American literary scholar

Richard Alan Lanham (born April 26, 1936) is an American literary scholar. He has written on writing style and rhetoric.

== Early life and education ==
Richard Alan Lanham was born on April 26, 1936, in Washington, D.C. He attended Yale University (AB, 1956; MA, 1960; PhD, 1963).

== Career ==
He is Professor Emeritus at the University of California, Los Angeles, and president of Rhetorica, Inc., a consulting firm.
Lanham is a recognized expert in prose stylistics and Classical and Renaissance rhetoric. His Handlist of Rhetorical Terms (2nd ed., 1991) is the standard reference in the field, and he recently revised his Analyzing Prose (2nd ed., 2003), a benchmark work in stylistic analysis.

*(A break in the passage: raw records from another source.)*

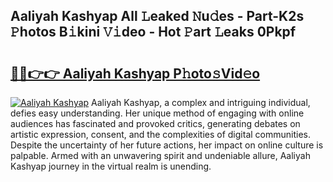 ## Aaliyah Kashyap All 𝙻eaked 𝙽u𝚍es - Part-K2s 𝙿hotos B𝚒kini 𝚅𝚒deo - Hot 𝙿art 𝙻eaks 0Pkpf

# <h2><a href="http://ld0ikh.urlbe.top/?page=Aaliyah+Kashyap">🔗🔗👉👉 Aaliyah Kashyap P𝚑oto𝚜Vid𝚎o</a></h2>

[![Aaliyah Kashyap](https://i.imgur.com/eBuTRDB.gif)](http://ld0ikh.urlbe.top/?page=Aaliyah+Kashyap)
Aaliyah Kashyap, a complex and intriguing individual, defies easy understanding. Her unique method of engaging with online audiences has fascinated and provoked critics, generating debates on artistic expression, consent, and the complexities of digital communities. Despite the uncertainty of her future actions, her impact on online culture is palpable. Armed with an unwavering spirit and undeniable allure, Aaliyah Kashyap journey in the virtual realm is unending.
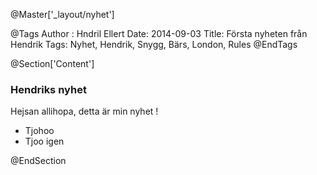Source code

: @Master['_layout/nyhet']

@Tags
Author : Hndril Ellert
Date: 2014-09-03
Title: Första nyheten från Hendrik
Tags: Nyhet, Hendrik, Snygg, Bärs, London, Rules
@EndTags

@Section['Content']

### Hendriks nyhet

Hejsan allihopa, detta är min nyhet !

* Tjohoo
* Tjoo igen


@EndSection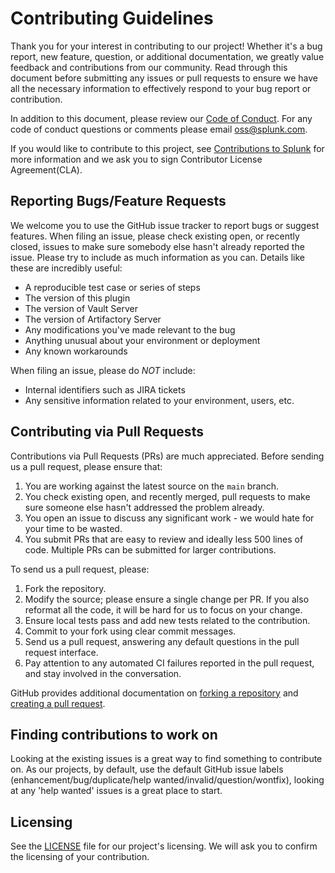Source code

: # Contributing Guidelines

Thank you for your interest in contributing to our project! Whether it's a bug report, new feature, question, or additional documentation, we greatly value feedback and contributions from our community. Read through this document before submitting any issues or pull requests to ensure we have all the necessary information to effectively respond to your bug report or contribution.

In addition to this document, please review our [Code of Conduct](CODE_OF_CONDUCT.md). For any code of conduct questions or comments please email oss@splunk.com.

If you would like to contribute to this project, see [Contributions to Splunk] for more information and we ask you to sign Contributor License Agreement(CLA).

## Reporting Bugs/Feature Requests

We welcome you to use the GitHub issue tracker to report bugs or suggest features. When filing an issue, please check existing open, or recently closed, issues to make sure somebody else hasn't already reported the issue. Please try to include as much information as you can. Details like these are incredibly useful:

- A reproducible test case or series of steps
- The version of this plugin
- The version of Vault Server
- The version of Artifactory Server
- Any modifications you've made relevant to the bug
- Anything unusual about your environment or deployment
- Any known workarounds

When filing an issue, please do *NOT* include:

- Internal identifiers such as JIRA tickets
- Any sensitive information related to your environment, users, etc.

## Contributing via Pull Requests

Contributions via Pull Requests (PRs) are much appreciated. Before sending us a pull request, please ensure that:

1. You are working against the latest source on the `main` branch.
2. You check existing open, and recently merged, pull requests to make sure
   someone else hasn't addressed the problem already.
3. You open an issue to discuss any significant work - we would hate for your
   time to be wasted.
4. You submit PRs that are easy to review and ideally less 500 lines of code.
   Multiple PRs can be submitted for larger contributions.

To send us a pull request, please:

1. Fork the repository.
2. Modify the source; please ensure a single change per PR. If you also
   reformat all the code, it will be hard for us to focus on your change.
3. Ensure local tests pass and add new tests related to the contribution.
4. Commit to your fork using clear commit messages.
5. Send us a pull request, answering any default questions in the pull request
   interface.
6. Pay attention to any automated CI failures reported in the pull request, and
   stay involved in the conversation.

GitHub provides additional documentation on [forking a
repository](https://help.github.com/articles/fork-a-repo/) and [creating a pull
request](https://help.github.com/articles/creating-a-pull-request/).

## Finding contributions to work on

Looking at the existing issues is a great way to find something to contribute
on. As our projects, by default, use the default GitHub issue labels
(enhancement/bug/duplicate/help wanted/invalid/question/wontfix), looking at
any 'help wanted' issues is a great place to start.

## Licensing

See the [LICENSE](LICENSE) file for our project's licensing. We will ask you to
confirm the licensing of your contribution.

[Contributions to Splunk]: https://www.splunk.com/en_us/form/contributions.html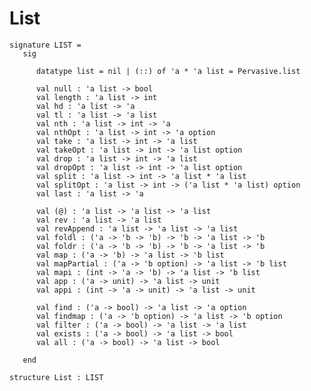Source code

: # List

    signature LIST =
       sig
    
          datatype list = nil | (::) of 'a * 'a list = Pervasive.list
    
          val null : 'a list -> bool
          val length : 'a list -> int
          val hd : 'a list -> 'a
          val tl : 'a list -> 'a list
          val nth : 'a list -> int -> 'a
          val nthOpt : 'a list -> int -> 'a option
          val take : 'a list -> int -> 'a list
          val takeOpt : 'a list -> int -> 'a list option
          val drop : 'a list -> int -> 'a list
          val dropOpt : 'a list -> int -> 'a list option
          val split : 'a list -> int -> 'a list * 'a list
          val splitOpt : 'a list -> int -> ('a list * 'a list) option
          val last : 'a list -> 'a
    
          val (@) : 'a list -> 'a list -> 'a list
          val rev : 'a list -> 'a list
          val revAppend : 'a list -> 'a list -> 'a list
          val foldl : ('a -> 'b -> 'b) -> 'b -> 'a list -> 'b
          val foldr : ('a -> 'b -> 'b) -> 'b -> 'a list -> 'b
          val map : ('a -> 'b) -> 'a list -> 'b list
          val mapPartial : ('a -> 'b option) -> 'a list -> 'b list
          val mapi : (int -> 'a -> 'b) -> 'a list -> 'b list
          val app : ('a -> unit) -> 'a list -> unit
          val appi : (int -> 'a -> unit) -> 'a list -> unit
    
          val find : ('a -> bool) -> 'a list -> 'a option
          val findmap : ('a -> 'b option) -> 'a list -> 'b option
          val filter : ('a -> bool) -> 'a list -> 'a list
          val exists : ('a -> bool) -> 'a list -> bool
          val all : ('a -> bool) -> 'a list -> bool
    
       end
    
    structure List : LIST
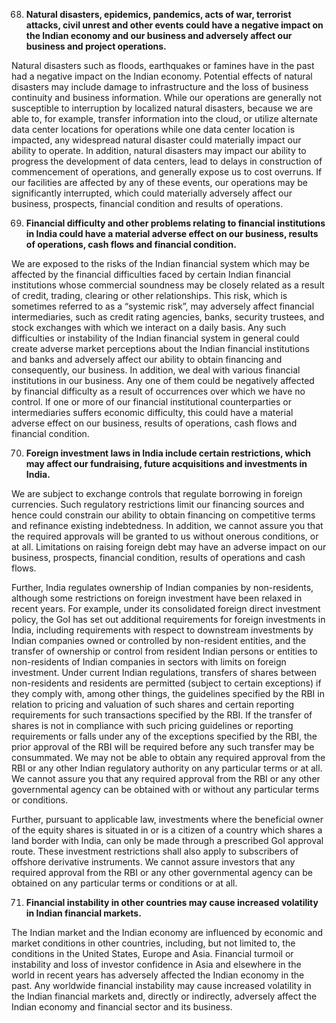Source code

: 68. **Natural disasters, epidemics, pandemics, acts of war, terrorist attacks, civil unrest and other events could have a negative impact on the Indian economy and our business and adversely affect our business and project operations.**

Natural disasters such as floods, earthquakes or famines have in the past had a negative impact on the Indian economy. Potential effects of natural disasters may include damage to infrastructure and the loss of business continuity and business information. While our operations are generally not susceptible to interruption by localized natural disasters, because we are able to, for example, transfer information into the cloud, or utilize alternate data center locations for operations while one data center location is impacted, any widespread natural disaster could materially impact our ability to operate. In addition, natural disasters may impact our ability to progress the development of data centers, lead to delays in construction of commencement of operations, and generally expose us to cost overruns. If our facilities are affected by any of these events, our operations may be significantly interrupted, which could materially adversely affect our business, prospects, financial condition and results of operations.

69. **Financial difficulty and other problems relating to financial institutions in India could have a material adverse effect on our business, results of operations, cash flows and financial condition.**

We are exposed to the risks of the Indian financial system which may be affected by the financial difficulties faced by certain Indian financial institutions whose commercial soundness may be closely related as a result of credit, trading, clearing or other relationships. This risk, which is sometimes referred to as a “systemic risk”, may adversely affect financial intermediaries, such as credit rating agencies, banks, security trustees, and stock exchanges with which we interact on a daily basis. Any such difficulties or instability of the Indian financial system in general could create adverse market perceptions about the Indian financial institutions and banks and adversely affect our ability to obtain financing and consequently, our business. In addition, we deal with various financial institutions in our business. Any one of them could be negatively affected by financial difficulty as a result of occurrences over which we have no control. If one or more of our financial institutional counterparties or intermediaries suffers economic difficulty, this could have a material adverse effect on our business, results of operations, cash flows and financial condition.

70. **Foreign investment laws in India include certain restrictions, which may affect our fundraising, future acquisitions and investments in India.**

We are subject to exchange controls that regulate borrowing in foreign currencies. Such regulatory restrictions limit our financing sources and hence could constrain our ability to obtain financing on competitive terms and refinance existing indebtedness. In addition, we cannot assure you that the required approvals will be granted to us without onerous conditions, or at all. Limitations on raising foreign debt may have an adverse impact on our business, prospects, financial condition, results of operations and cash flows.

Further, India regulates ownership of Indian companies by non-residents, although some restrictions on foreign investment have been relaxed in recent years. For example, under its consolidated foreign direct investment policy, the GoI has set out additional requirements for foreign investments in India, including requirements with respect to downstream investments by Indian companies owned or controlled by non-resident entities, and the transfer of ownership or control from resident Indian persons or entities to non-residents of Indian companies in sectors with limits on foreign investment. Under current Indian regulations, transfers of shares between non-residents and residents are permitted (subject to certain exceptions) if they comply with, among other things, the guidelines specified by the RBI in relation to pricing and valuation of such shares and certain reporting requirements for such transactions specified by the RBI. If the transfer of shares is not in compliance with such pricing guidelines or reporting requirements or falls under any of the exceptions specified by the RBI, the prior approval of the RBI will be required before any such transfer may be consummated. We may not be able to obtain any required approval from the RBI or any other Indian regulatory authority on any particular terms or at all. We cannot assure you that any required approval from the RBI or any other governmental agency can be obtained with or without any particular terms or conditions.

Further, pursuant to applicable law, investments where the beneficial owner of the equity shares is situated in or is a citizen of a country which shares a land border with India, can only be made through a prescribed GoI approval route. These investment restrictions shall also apply to subscribers of offshore derivative instruments. We cannot assure investors that any required approval from the RBI or any other governmental agency can be obtained on any particular terms or conditions or at all.

71. **Financial instability in other countries may cause increased volatility in Indian financial markets.**

The Indian market and the Indian economy are influenced by economic and market conditions in other countries, including, but not limited to, the conditions in the United States, Europe and Asia. Financial turmoil or instability and loss of investor confidence in Asia and elsewhere in the world in recent years has adversely affected the Indian economy in the past. Any worldwide financial instability may cause increased volatility in the Indian financial markets and, directly or indirectly, adversely affect the Indian economy and financial sector and its business.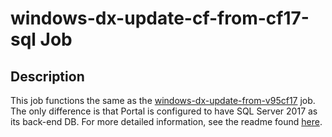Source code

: # windows-dx-update-cf-from-cf17-sql Job

## Description

This job functions the same as the [windows-dx-update-from-v95cf17](../windows-dx-core-testsf/windows-dx-update-cf-from-V95CF17) job.  The only difference is that Portal is configured to have SQL Server 2017 as its back-end DB.  For more detailed information, see the readme found [here](windows-dx-update-from-V95CF17/README.md).

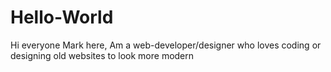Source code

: # Hello-World

Hi everyone
Mark here,
Am a web-developer/designer who loves coding or designing old websites to look more modern
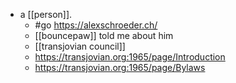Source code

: - a [[person]].
	- #go https://alexschroeder.ch/
	- [[bouncepaw]] told me about him
	- [[transjovian council]]
	- https://transjovian.org:1965/page/Introduction
	- https://transjovian.org:1965/page/Bylaws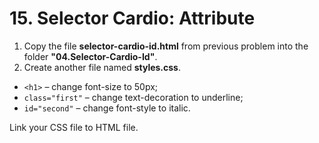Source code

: # 15. Selector Cardio: Attribute

1. Copy the file **selector-cardio-id.html** from previous problem into the folder **"04.Selector-Cardio-Id"**. 
2. Create another file named **styles.css**.
-	``<h1>`` – change font-size to 50px;
-	``class="first"`` – change text-decoration to underline;
-   ``id="second"`` – change font-style to italic.
 
Link your CSS file to HTML file.
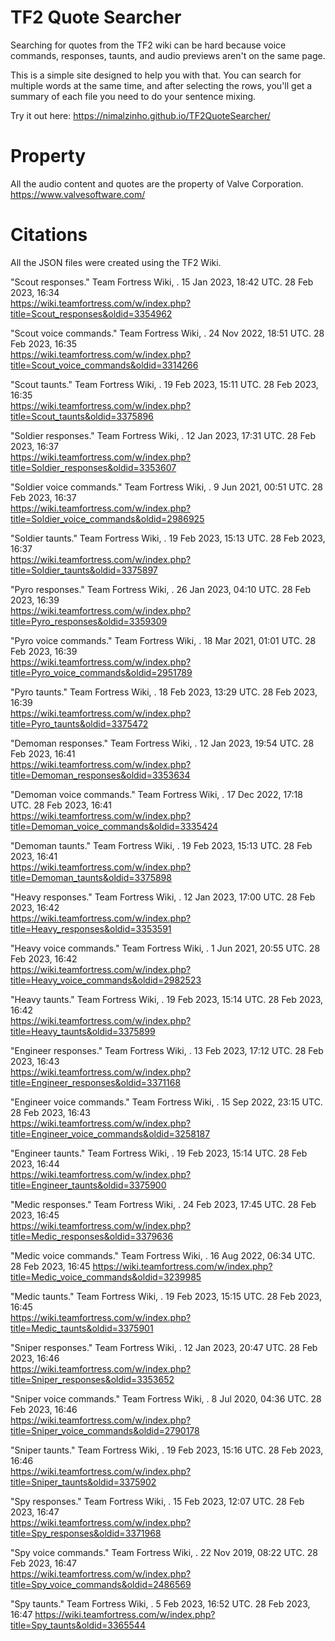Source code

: # TF2 Quote Searcher
Searching for quotes from the TF2 wiki can be hard because voice commands, responses, taunts, and audio previews aren't on the same page.

This is a simple site designed to help you with that. You can search for multiple words at the same time, and after selecting the rows, you'll get a summary of each file you need to do your sentence mixing.

Try it out here: https://nimalzinho.github.io/TF2QuoteSearcher/

# Property
All the audio content and quotes are the property of Valve Corporation. https://www.valvesoftware.com/

# Citations
All the JSON files were created using the TF2 Wiki.

"Scout responses." Team Fortress Wiki, . 15 Jan 2023, 18:42 UTC. 28 Feb 2023, 16:34  
https://wiki.teamfortress.com/w/index.php?title=Scout_responses&oldid=3354962 

"Scout voice commands." Team Fortress Wiki, . 24 Nov 2022, 18:51 UTC. 28 Feb 2023, 16:35  
https://wiki.teamfortress.com/w/index.php?title=Scout_voice_commands&oldid=3314266 

"Scout taunts." Team Fortress Wiki, . 19 Feb 2023, 15:11 UTC. 28 Feb 2023, 16:35  
https://wiki.teamfortress.com/w/index.php?title=Scout_taunts&oldid=3375896 

"Soldier responses." Team Fortress Wiki, . 12 Jan 2023, 17:31 UTC. 28 Feb 2023, 16:37  
https://wiki.teamfortress.com/w/index.php?title=Soldier_responses&oldid=3353607 

"Soldier voice commands." Team Fortress Wiki, . 9 Jun 2021, 00:51 UTC. 28 Feb 2023, 16:37  
https://wiki.teamfortress.com/w/index.php?title=Soldier_voice_commands&oldid=2986925 

"Soldier taunts." Team Fortress Wiki, . 19 Feb 2023, 15:13 UTC. 28 Feb 2023, 16:37  
https://wiki.teamfortress.com/w/index.php?title=Soldier_taunts&oldid=3375897 

"Pyro responses." Team Fortress Wiki, . 26 Jan 2023, 04:10 UTC. 28 Feb 2023, 16:39  
https://wiki.teamfortress.com/w/index.php?title=Pyro_responses&oldid=3359309 

"Pyro voice commands." Team Fortress Wiki, . 18 Mar 2021, 01:01 UTC. 28 Feb 2023, 16:39  
https://wiki.teamfortress.com/w/index.php?title=Pyro_voice_commands&oldid=2951789 

"Pyro taunts." Team Fortress Wiki, . 18 Feb 2023, 13:29 UTC. 28 Feb 2023, 16:39  
https://wiki.teamfortress.com/w/index.php?title=Pyro_taunts&oldid=3375472 

"Demoman responses." Team Fortress Wiki, . 12 Jan 2023, 19:54 UTC. 28 Feb 2023, 16:41  
https://wiki.teamfortress.com/w/index.php?title=Demoman_responses&oldid=3353634 

"Demoman voice commands." Team Fortress Wiki, . 17 Dec 2022, 17:18 UTC. 28 Feb 2023, 16:41  
https://wiki.teamfortress.com/w/index.php?title=Demoman_voice_commands&oldid=3335424 

"Demoman taunts." Team Fortress Wiki, . 19 Feb 2023, 15:13 UTC. 28 Feb 2023, 16:41  
https://wiki.teamfortress.com/w/index.php?title=Demoman_taunts&oldid=3375898 

"Heavy responses." Team Fortress Wiki, . 12 Jan 2023, 17:00 UTC. 28 Feb 2023, 16:42  
https://wiki.teamfortress.com/w/index.php?title=Heavy_responses&oldid=3353591 

"Heavy voice commands." Team Fortress Wiki, . 1 Jun 2021, 20:55 UTC. 28 Feb 2023, 16:42  
https://wiki.teamfortress.com/w/index.php?title=Heavy_voice_commands&oldid=2982523 

"Heavy taunts." Team Fortress Wiki, . 19 Feb 2023, 15:14 UTC. 28 Feb 2023, 16:42  
https://wiki.teamfortress.com/w/index.php?title=Heavy_taunts&oldid=3375899 

"Engineer responses." Team Fortress Wiki, . 13 Feb 2023, 17:12 UTC. 28 Feb 2023, 16:43  
https://wiki.teamfortress.com/w/index.php?title=Engineer_responses&oldid=3371168 

"Engineer voice commands." Team Fortress Wiki, . 15 Sep 2022, 23:15 UTC. 28 Feb 2023, 16:43  
https://wiki.teamfortress.com/w/index.php?title=Engineer_voice_commands&oldid=3258187 

"Engineer taunts." Team Fortress Wiki, . 19 Feb 2023, 15:14 UTC. 28 Feb 2023, 16:44  
https://wiki.teamfortress.com/w/index.php?title=Engineer_taunts&oldid=3375900 

"Medic responses." Team Fortress Wiki, . 24 Feb 2023, 17:45 UTC. 28 Feb 2023, 16:45  
https://wiki.teamfortress.com/w/index.php?title=Medic_responses&oldid=3379636 

"Medic voice commands." Team Fortress Wiki, . 16 Aug 2022, 06:34 UTC. 28 Feb 2023, 16:45 
https://wiki.teamfortress.com/w/index.php?title=Medic_voice_commands&oldid=3239985

"Medic taunts." Team Fortress Wiki, . 19 Feb 2023, 15:15 UTC. 28 Feb 2023, 16:45  
https://wiki.teamfortress.com/w/index.php?title=Medic_taunts&oldid=3375901 

"Sniper responses." Team Fortress Wiki, . 12 Jan 2023, 20:47 UTC. 28 Feb 2023, 16:46  
https://wiki.teamfortress.com/w/index.php?title=Sniper_responses&oldid=3353652

"Sniper voice commands." Team Fortress Wiki, . 8 Jul 2020, 04:36 UTC. 28 Feb 2023, 16:46  
https://wiki.teamfortress.com/w/index.php?title=Sniper_voice_commands&oldid=2790178

"Sniper taunts." Team Fortress Wiki, . 19 Feb 2023, 15:16 UTC. 28 Feb 2023, 16:46  
https://wiki.teamfortress.com/w/index.php?title=Sniper_taunts&oldid=3375902 

"Spy responses." Team Fortress Wiki, . 15 Feb 2023, 12:07 UTC. 28 Feb 2023, 16:47  
https://wiki.teamfortress.com/w/index.php?title=Spy_responses&oldid=3371968 

"Spy voice commands." Team Fortress Wiki, . 22 Nov 2019, 08:22 UTC. 28 Feb 2023, 16:47  
https://wiki.teamfortress.com/w/index.php?title=Spy_voice_commands&oldid=2486569 

"Spy taunts." Team Fortress Wiki, . 5 Feb 2023, 16:52 UTC. 28 Feb 2023, 16:47 
https://wiki.teamfortress.com/w/index.php?title=Spy_taunts&oldid=3365544 
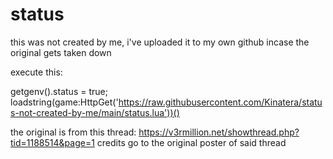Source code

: # status
this was not created by me, i've uploaded it to my own github incase the original gets taken down

execute this:

getgenv().status = true; loadstring(game:HttpGet('https://raw.githubusercontent.com/Kinatera/status-not-created-by-me/main/status.lua'))()

the original is from this thread: https://v3rmillion.net/showthread.php?tid=1188514&page=1
credits go to the original poster of said thread
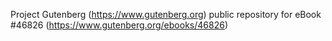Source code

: Project Gutenberg (https://www.gutenberg.org) public repository for eBook #46826 (https://www.gutenberg.org/ebooks/46826)
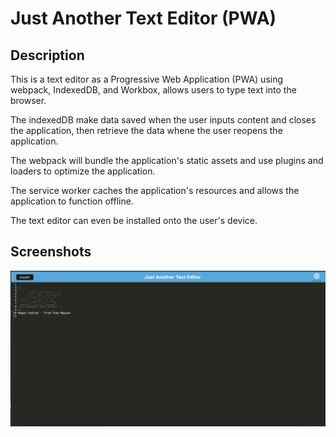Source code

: # Just Another Text Editor (PWA)

## Description

This is a text editor as a Progressive Web Application (PWA) using webpack, IndexedDB, and Workbox, allows users to type text into the browser. 

The indexedDB make data saved when the user inputs content and closes the application, then retrieve the data whene the user reopens the application. 

The webpack will bundle the application's static assets and use plugins and loaders to optimize the application. 

The service worker caches the application's resources and allows the application to function offline.

The text editor can even be installed onto the user's device.

## Screenshots

![screenshots](./assets/screenshot.png)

Some other works are "The Motives of Eloquence: Literary Rhetoric in the Renaissance", Style: An Anti-Textbook, Literacy and the Survival of Humanism, and The Electronic Word: Democracy, Technology, and the Arts (1995). His Revising Prose and Revising Business Prose—now in revision—remain popular. His latest work, The Economics of Attention, was published in 2006 by the University of Chicago Press.

Long a champion of Sophistic rhetoric as a challenge and counterweight to Aristotle's model of rhetoric, in recent years Lanham has become interested in multimedia and the implications for rhetoric in this age of electronic text.

== "Q" question ==
In The Electronic Word: Democracy, Technology and the Arts, Lanham asks what he calls the "Q" question, named "Q" after Quintilian. The Q question asks whether there is a connection between studying literature or rhetoric makes people good.

Lanham identifies two defenses of the morality of rhetoric. The so-called weak defense (which Quintilian makes as well as Ramus) suggests that rhetoric is separate from philosophy and one first becomes a good person and then can add good speaking on top (158). More modern (and postmodern) theories contribute to Lanham's "Strong Defense" which "argues that, since truth comes to humankind in so many diverse and disagreeing forms, we cannot base a polity upon it. We must, instead, devise some system by which we can agree on a series of contingent operating premises" (187-8). The Strong Defense opposes the universal rational truth and suggests that "what links virtuosity, the love of form, and virtue, is virtu. power " (189).

== Economics of Attention ==
In his The Economics of Attention, Lanham points that human attention is one of the most scarce resources.

== Selected publications ==

- "A Handlist of Rhetorical Terms: A Guide for Students of English Literature" (1968)
- The Motives of Eloquence: Literary Rhetoric in the Renaissance. Yale University Press. 1976.
- "Style: An Anti-Textbook" (1974)
- Revising Prose. Longman Pub Group, 1979.
- Analyzing Prose. Charles Scribner's Sons, 1983. 2nd Ed, Continuum, 2003.
- "The Electronic Word: Democracy, Technology, and the Arts" (1993)
- The Economics of Attention: Style and Substance in the Age of Electronic Communication. University of Chicago Press. 2006.
- The Electronic Word: Democracy, Technology and the Arts. University of Chicago Press, 1993.